As part of College Confidential's essay series, we're sharing personal essays from students who were admitted to college during a prior admissions cycle. The student who wrote this as her essay was accepted to the University of Virginia, and we are sharing it with her permission.
I once made the mistake of sitting down during ballet class. My thighs were quivering from the petit allegro combination, my forehead stung from the unyielding pull of my excessively hair-sprayed ballet bun, and the raw skin on my toes was peeking out all bloody and tender from being shoved in wood pointe shoes for the past two hours. My ten-year-old body throbbed off-beat to the pianist's Prokofiev. I slid my sweaty back down the wall of my ballet classroom, and sat. Big mistake. Although my attempt for physical reprieve was evanescent, my Hungarian teacher experienced an ardent, even possessing, rage because of it. This fairy-like woman transformed into a red-faced banshee who lectured me vehemently about the disrespectfulness of my action. Sentenced to the corner, I was instructed to reflect on "what I had just done."
Sitting down during ballet class may seem trivial to most people, pretty much all people actually, but ballet enjoys a historic strictness that includes classroom etiquette. The austerity of the art is not limited to a ten-year-old-sitting policy: Ballet is rules -- complex, detailed, and painstaking rules. Laymen may not believe there is a right way for me to position my pinkie during a pirouette, but I assure them there is. Weirdly, the stringent intricacy of ballet is what made me fall in love with dance. The structured consistency provided me with comfort during times when everything was changing. When I moved from London to Ohio, I was faced with myriad cultural differences that were unsurprisingly unsettling. Ballet, however, was not one of them. A plié was still a plié. The consistency of dance was a soothing reminder of home in a foreign place.
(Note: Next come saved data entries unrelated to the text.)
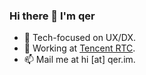 ### Hi there 👋 I'm qer

<!--
**wbxl2000/wbxl2000** is a ✨ _special_ ✨ repository because its `README.md` (this file) appears on your GitHub profile.
[![Anurag's GitHub stats](https://github-readme-stats.vercel.app/api?username=wbxl2000)](https://github.com/anuraghazra/github-readme-stats)
https://github.com/anuraghazra/github-readme-stats/blob/master/docs/readme_cn.md

Here are some ideas to get you started:

- 🔭 I’m currently working on ...
- 🌱 I’m currently learning ...
- 👯 I’m looking to collaborate on ...
- 🤔 I’m looking for help with ...
- 💬 Ask me about ...
- 📫 How to reach me: ...
- 😄 Pronouns: ...
- ⚡ Fun fact: ...
-->


<!-- - 🌱 SDU CS -->
- 🔭 Tech-focused on UX/DX.
- 🌱 Working at [Tencent RTC](https://github.com/LiteAVSDK/TRTC_Web/).
- 📫 Mail me at hi [at] qer.im.
<!-- - 👯 即刻 @小头发 -->
<!-- - 🌱 持续学习前端技术，喜欢可视化，热爱与致力于提升用户体验 -->
<!-- - ⚡ 最近在搞前端的数字图像处理 dip 领域 -->
<!-- - 🎈 [语雀博客](https://www.yuque.com/qer233/qer_design)，微信公众号：QER DESIGN -->


<!-- [![Top Langs](https://github-readme-stats.vercel.app/api/top-langs/?username=anuraghazra)](https://github.com/anuraghazra/github-readme-stats) -->
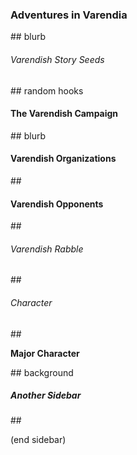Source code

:### Adventures in Varendia

\#\# blurb

###### Varendish Story Seeds

\#\# random hooks

#### The Varendish Campaign

\#\# blurb

#### Varendish Organizations

\#\#

#### Varendish Opponents

\#\#

###### Varendish Rabble

\#\#

###### Character

\#\#

**Major Character**

\#\# background 

##### Another Sidebar

\#\#

(end sidebar)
Ballet continued to play an anchoring role in my life, but by seventeen it was less solace inducing and had taken on the more literal properties of an anchor. Training pre-professionally was all-encompassing. The time commitment alone was immense, topping twenty hours weekly, but beyond that I dedicated my physical, emotional, and mental self to ballet because the art demanded I do so. Ballet was in charge; I performed as it instructed: think color-by-number painting. This rigidity that once brought me peace grew dull and monotonous, even suffocating. Eventually, dance lost its color. As time went on, ballet increasingly conflicted with the independent and open-minded woman I was becoming. It exacerbated a paradox in my life: what was pushing me the hardest was also holding me back. High school to me meant student government, team sports, and art club. Ballet disagreed; it became jealous and possessive. I resented its control, and I fell out of love with the art. It was time for us to break up.
Ballet's departure from my daily life left a void, but simultaneously freedom. I finally had time to try the extracurricular activities that characterize the high school experience. Participating in cheer and French club, as well as my other endeavors, allowed me to diversify my high school experience in a way pre-professional ballet never would have allowed.
However, the funny thing about my relationship with dance is that it is entirely cyclical. I left my ballet program to immerse myself in my high school community, but in the process of doing so I came right back to it. I started AHS Moves, a drop-in beginner-oriented dance club for any and everyone at my school. What I could not have predicted was the way in which taking ownership of this group would heal my relationship with dance. Directing and choreographing for kids who do not have formal training, and quite frankly do not care, has enabled me to enjoy dance without the pressure of a pre-professional ballet environment. I have realized that my issue with dance was not actually that I did not love it, but that I wanted to do it on my own terms. And now I can.